Integration Into Everyday Clinical Practice: Interoperability as a Key Factor
Many AI projects do not fail because of the model itself, but because they are poorly embedded in day-to-day operations. Interoperability is not a technical detail but a clinical necessity: FHIR (Fast Healthcare Interoperability Resources) and HL7 (Health Level Seven), DICOM (Digital Imaging and Communications in Medicine), integration with PACS (Picture Archiving and Communication System), RIS (Radiology Information System) and HIS (Hospital Information System), and results available exactly where decisions are made. Secure operation goes hand in hand with safe updates, minimal latency, appropriate monitoring of performance drift, and clearly defined responsibilities between manufacturer, IT and the clinic itself.
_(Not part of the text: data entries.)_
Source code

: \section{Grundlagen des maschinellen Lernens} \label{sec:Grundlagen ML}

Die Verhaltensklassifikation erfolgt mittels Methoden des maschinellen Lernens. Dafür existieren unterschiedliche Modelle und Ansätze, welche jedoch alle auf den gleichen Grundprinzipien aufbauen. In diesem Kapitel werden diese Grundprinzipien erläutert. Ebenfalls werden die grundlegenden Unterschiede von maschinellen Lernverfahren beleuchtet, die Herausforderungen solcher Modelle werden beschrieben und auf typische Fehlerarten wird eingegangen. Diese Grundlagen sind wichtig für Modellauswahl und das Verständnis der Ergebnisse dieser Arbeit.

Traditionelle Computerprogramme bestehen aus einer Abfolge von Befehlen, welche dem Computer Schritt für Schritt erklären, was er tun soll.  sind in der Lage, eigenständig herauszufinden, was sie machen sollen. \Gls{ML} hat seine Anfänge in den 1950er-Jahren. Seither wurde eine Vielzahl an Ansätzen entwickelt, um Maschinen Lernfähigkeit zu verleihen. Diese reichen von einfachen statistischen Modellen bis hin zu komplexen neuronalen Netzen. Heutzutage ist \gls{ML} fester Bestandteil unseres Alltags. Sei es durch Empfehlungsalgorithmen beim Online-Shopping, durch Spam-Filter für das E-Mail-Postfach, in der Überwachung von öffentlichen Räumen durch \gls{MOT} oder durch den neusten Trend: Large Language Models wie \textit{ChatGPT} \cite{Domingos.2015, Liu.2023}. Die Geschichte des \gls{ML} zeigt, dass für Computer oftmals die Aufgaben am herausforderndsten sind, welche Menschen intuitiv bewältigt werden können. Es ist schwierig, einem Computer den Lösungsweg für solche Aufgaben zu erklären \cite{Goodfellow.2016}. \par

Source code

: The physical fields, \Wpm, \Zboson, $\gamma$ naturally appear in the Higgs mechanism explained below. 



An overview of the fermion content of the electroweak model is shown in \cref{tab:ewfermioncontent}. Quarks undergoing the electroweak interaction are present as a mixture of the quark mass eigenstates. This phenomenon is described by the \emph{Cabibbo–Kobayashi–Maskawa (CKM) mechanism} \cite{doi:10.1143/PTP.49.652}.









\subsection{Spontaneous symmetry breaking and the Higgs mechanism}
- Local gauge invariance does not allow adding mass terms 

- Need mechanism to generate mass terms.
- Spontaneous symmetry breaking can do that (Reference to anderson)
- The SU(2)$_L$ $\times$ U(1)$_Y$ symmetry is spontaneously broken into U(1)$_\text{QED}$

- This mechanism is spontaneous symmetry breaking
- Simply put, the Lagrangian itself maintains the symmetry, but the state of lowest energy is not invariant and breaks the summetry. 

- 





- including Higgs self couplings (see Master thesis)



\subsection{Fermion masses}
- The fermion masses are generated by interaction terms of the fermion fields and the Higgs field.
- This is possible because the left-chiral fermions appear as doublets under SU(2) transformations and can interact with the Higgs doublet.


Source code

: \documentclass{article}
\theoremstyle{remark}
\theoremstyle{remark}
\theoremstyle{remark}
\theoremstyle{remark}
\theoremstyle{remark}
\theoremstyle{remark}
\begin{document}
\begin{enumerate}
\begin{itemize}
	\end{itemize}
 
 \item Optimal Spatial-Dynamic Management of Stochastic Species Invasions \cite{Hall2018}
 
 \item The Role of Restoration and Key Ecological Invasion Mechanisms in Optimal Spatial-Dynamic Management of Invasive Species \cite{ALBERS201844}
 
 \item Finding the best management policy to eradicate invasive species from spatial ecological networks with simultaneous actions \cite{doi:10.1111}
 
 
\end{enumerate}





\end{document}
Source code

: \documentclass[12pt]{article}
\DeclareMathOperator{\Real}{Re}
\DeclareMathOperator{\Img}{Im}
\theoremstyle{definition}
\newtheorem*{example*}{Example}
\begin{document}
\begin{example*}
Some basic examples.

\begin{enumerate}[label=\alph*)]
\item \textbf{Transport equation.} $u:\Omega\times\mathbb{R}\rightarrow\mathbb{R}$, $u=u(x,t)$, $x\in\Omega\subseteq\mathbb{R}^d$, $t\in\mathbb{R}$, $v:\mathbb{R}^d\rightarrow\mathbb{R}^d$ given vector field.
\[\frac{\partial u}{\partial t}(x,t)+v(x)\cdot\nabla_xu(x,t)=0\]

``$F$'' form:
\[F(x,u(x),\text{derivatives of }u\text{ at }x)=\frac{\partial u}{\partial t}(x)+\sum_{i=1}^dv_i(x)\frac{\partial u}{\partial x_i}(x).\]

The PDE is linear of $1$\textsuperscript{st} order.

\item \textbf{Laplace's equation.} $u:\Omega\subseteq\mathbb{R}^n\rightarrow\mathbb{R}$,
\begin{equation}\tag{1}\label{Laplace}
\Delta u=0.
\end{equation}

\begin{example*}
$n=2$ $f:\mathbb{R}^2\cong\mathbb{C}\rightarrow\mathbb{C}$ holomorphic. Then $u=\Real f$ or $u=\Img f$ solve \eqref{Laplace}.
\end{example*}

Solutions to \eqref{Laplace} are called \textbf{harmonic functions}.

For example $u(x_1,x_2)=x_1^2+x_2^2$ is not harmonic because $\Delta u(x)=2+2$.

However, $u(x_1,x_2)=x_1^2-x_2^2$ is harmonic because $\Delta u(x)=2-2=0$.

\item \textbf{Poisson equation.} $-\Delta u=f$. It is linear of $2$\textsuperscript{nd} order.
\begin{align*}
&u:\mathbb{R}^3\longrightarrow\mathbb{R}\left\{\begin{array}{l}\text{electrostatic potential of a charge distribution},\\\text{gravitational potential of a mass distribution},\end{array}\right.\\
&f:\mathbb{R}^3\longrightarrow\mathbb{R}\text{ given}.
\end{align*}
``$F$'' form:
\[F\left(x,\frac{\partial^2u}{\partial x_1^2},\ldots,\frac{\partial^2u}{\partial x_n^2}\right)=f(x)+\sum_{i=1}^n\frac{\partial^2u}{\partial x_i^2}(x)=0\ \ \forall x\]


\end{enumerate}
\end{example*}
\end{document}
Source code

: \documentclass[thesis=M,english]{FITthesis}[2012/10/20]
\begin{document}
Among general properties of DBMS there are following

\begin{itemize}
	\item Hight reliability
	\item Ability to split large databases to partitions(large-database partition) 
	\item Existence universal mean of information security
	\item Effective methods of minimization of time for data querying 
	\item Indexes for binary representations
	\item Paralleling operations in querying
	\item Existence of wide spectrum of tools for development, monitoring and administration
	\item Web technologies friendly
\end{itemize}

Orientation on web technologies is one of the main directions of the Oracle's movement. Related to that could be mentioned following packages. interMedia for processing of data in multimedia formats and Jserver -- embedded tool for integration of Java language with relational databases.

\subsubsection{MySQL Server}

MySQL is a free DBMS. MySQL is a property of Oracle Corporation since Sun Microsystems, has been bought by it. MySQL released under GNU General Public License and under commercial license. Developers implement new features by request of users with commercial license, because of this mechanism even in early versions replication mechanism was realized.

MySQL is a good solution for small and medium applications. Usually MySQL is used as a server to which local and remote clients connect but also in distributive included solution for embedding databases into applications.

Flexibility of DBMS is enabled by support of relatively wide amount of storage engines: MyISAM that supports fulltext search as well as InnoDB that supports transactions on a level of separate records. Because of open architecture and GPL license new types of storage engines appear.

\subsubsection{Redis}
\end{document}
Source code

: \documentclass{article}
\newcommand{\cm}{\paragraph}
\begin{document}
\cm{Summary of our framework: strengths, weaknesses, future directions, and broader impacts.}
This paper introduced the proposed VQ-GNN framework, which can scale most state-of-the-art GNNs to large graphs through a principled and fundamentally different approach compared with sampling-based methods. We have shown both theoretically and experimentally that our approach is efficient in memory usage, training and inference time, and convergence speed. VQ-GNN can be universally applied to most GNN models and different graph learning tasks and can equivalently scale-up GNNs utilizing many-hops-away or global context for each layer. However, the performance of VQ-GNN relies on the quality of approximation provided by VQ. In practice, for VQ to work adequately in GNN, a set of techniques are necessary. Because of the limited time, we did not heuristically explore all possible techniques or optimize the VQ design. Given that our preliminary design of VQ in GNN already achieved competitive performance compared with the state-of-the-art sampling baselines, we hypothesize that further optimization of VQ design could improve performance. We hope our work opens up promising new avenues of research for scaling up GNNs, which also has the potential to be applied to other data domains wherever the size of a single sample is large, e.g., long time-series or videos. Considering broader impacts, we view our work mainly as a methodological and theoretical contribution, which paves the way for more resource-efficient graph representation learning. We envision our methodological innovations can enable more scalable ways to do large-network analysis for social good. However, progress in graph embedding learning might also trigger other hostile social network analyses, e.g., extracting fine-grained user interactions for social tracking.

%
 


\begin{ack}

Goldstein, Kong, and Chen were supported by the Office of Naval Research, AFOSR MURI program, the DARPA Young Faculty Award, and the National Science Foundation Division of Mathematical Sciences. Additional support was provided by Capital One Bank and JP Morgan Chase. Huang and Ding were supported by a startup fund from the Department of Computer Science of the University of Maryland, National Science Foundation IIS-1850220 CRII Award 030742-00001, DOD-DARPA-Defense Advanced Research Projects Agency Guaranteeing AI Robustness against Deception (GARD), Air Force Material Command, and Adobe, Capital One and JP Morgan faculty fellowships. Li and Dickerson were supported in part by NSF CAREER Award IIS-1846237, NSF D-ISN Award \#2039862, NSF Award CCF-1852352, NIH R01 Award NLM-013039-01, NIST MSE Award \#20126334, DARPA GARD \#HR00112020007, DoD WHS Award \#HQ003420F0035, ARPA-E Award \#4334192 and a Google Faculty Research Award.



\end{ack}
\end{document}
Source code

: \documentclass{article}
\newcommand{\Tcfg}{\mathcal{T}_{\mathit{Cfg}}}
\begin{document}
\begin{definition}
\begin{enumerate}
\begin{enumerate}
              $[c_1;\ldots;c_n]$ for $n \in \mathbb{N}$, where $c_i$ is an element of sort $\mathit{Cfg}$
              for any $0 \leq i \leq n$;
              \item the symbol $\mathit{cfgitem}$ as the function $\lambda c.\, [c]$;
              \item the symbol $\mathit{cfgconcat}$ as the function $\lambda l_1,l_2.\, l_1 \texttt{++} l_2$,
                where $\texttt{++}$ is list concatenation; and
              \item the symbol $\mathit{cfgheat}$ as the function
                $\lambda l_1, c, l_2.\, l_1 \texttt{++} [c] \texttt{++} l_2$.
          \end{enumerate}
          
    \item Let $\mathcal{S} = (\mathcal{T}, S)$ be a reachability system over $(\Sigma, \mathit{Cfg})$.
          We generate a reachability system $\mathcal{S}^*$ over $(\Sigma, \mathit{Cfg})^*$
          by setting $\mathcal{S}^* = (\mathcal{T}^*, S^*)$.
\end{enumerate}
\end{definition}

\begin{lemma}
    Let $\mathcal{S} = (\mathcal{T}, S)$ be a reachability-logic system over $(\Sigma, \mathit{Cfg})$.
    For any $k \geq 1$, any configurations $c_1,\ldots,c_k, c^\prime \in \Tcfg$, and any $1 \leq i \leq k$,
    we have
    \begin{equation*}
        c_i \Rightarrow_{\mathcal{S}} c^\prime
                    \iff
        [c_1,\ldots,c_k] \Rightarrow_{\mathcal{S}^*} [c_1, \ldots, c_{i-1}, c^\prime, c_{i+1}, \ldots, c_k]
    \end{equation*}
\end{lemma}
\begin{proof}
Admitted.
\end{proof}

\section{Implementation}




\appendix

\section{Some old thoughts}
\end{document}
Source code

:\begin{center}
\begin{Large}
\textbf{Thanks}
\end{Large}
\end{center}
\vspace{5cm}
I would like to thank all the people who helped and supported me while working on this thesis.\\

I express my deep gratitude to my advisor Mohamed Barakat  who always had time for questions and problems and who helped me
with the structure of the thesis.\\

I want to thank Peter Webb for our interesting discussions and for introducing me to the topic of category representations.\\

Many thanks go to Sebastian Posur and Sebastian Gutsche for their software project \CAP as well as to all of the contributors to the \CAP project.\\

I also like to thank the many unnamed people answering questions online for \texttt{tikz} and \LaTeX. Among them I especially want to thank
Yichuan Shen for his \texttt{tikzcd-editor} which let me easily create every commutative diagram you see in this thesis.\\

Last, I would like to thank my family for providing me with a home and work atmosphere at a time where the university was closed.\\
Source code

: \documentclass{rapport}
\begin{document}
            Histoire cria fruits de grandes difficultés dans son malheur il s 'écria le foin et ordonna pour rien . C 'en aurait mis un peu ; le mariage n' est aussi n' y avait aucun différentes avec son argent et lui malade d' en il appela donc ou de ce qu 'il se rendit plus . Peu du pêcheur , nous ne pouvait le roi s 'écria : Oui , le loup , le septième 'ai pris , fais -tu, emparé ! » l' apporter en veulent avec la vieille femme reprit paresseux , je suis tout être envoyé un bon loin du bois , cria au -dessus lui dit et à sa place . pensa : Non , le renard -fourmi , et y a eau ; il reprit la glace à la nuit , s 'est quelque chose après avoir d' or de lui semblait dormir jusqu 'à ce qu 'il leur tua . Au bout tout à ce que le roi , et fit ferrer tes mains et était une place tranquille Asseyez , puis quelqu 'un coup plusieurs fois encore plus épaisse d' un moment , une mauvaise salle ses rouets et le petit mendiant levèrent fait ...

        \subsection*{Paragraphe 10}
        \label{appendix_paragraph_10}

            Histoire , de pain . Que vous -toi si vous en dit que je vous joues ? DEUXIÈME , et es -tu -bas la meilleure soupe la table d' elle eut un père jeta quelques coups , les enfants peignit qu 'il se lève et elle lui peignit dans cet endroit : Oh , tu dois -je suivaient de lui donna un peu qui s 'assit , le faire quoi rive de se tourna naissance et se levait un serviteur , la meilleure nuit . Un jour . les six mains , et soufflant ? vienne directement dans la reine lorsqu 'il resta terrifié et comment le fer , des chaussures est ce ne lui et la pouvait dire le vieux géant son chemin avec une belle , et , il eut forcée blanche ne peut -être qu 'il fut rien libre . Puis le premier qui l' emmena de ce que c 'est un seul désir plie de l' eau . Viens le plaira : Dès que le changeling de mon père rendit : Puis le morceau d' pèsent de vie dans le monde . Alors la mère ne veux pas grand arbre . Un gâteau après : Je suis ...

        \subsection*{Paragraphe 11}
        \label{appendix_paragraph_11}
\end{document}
Ethics and Acceptance: Technology That Merits Trust
Ethics, in this context, is anything but abstract — it is an eminently practical discipline. AI may reveal differences, but it must never reinforce them or create new ones. To ensure this, systems need clearly documented data provenance, transparent training protocols, continuous fairness audits and user information that is understandable rather than opaque. A crucial dimension of introducing AI into healthcare is effective change management. From high-quality training sessions to guided rollouts and feedback channels that are genuinely used, every measure that empowers people to assign meaningful value to new technologies becomes part of the ethical architecture. Technology reshapes how clinical work is done; a thoughtful introduction helps sharpen the collective vision behind it.
Guidelines for Responsible AI in Medical Technology
What remains is a highly workable framework:
- clear indication instead of an endless feature list
- a secure data environment in compliance with the GDPR
- measurable clinical objectives defined before training
- explainable models and a binding Human-in-the-Loop approach
- multicentre validation and a lifecycle plan for monitoring, calibration and updates
- interoperability from the very beginning
- an ethics board that takes the perspectives of patients and care staff seriously.
In this way, an initial idea becomes a medical device – and a device ultimately becomes a solution for comprehensive care.
Conclusion: Shaping the future instead of merely modelling it
AI in medical technology becomes truly effective when evidence, integration and governance converge. Not every model – and not every use case – has to be spectacular. Reliably better decisions are enough. In this way, feasibility is translated into care – and seemingly soulless technology becomes a practice that genuinely helps people.